# Good morning dear deer



## RICKJJ59W (Jun 12, 2009)

This doe comes to my yard every morning to eat bird seed or corn if I have  it out. She gets closer every day.My wife gets closer to killing me every day,you will see why [8D]

 http://www.youtube.com/watch?v=RJKJOc9xX3c


----------



## mr.fred (Jun 12, 2009)

Thats Awsome Rick--------sure would make a good pack mule to carry yourdigging stuff----Thanks for sharing----------------------Fred[]


----------



## glass man (Jun 12, 2009)

DAMN RICK YOU ARE TO COOL AND FUNNY. THIS VEDIO TIPS THE SCALE FOR YOU BEING THE FUNNIEST PERSON ON THIS FORUM YOU CRAZY WONDERFUL FREAK YOU![8D][][]


----------



## cyberdigger (Jun 12, 2009)

That was funny at the end with the antlers![] NICE YARD!!!

 I made a few deer friends in my yard the last couple years.. I found they really like slices of whole grain bread, and a really special treat is an ear of corn on the cob!! They'd eat the cob and all!


----------



## RICKJJ59W (Jun 12, 2009)

Yeah I feed them wheat bread.They like white to.

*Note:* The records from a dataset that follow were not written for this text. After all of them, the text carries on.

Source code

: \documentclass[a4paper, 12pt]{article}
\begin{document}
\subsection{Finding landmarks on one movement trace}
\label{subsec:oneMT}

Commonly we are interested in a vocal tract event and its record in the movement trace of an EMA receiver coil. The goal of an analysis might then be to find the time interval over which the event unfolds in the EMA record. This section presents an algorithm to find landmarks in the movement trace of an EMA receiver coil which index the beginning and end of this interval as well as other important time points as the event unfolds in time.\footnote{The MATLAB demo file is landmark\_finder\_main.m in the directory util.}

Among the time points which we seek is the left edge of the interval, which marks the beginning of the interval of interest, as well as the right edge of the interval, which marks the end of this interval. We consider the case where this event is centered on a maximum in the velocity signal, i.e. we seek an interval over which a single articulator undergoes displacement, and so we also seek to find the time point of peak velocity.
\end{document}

 I should have kept the film rolling a little longer,she snorted at the end......Translation WTF is that thing [8D]


----------



## RICKJJ59W (Jun 12, 2009)

Hey Lobe you can have a beer Ill have a Seitz & Bro Mineral water []


----------



## Stardust (Jun 12, 2009)

that's really nice.​ lucky you to be​ blessed ​with such a lovely​ place to live.​thanks for sharing.[]​hope we'll see more​deer pics​in the future. I just love ​the sounds of nature in​your yard.​It's so very peaceful​and​ your such a clown​with the antlers.[]​your wife is good hearted.​lol! []​​


----------



## RedGinger (Jun 12, 2009)

I could only watch part of it, but that is a cute dear and a beautiful backyard.  Some people just have a gift with animals.  It's a real blessing and makes your day better.  Thanks for the video Rick.


----------



## madman (Jun 12, 2009)

rick awsome vid! as always ya made me laugh  killer yard dude!--mike


----------



## earlyglass (Jun 12, 2009)

That is great stuff Rick. The deer we get in the yard are so easily spooked... I would love to be able to get that close to them. 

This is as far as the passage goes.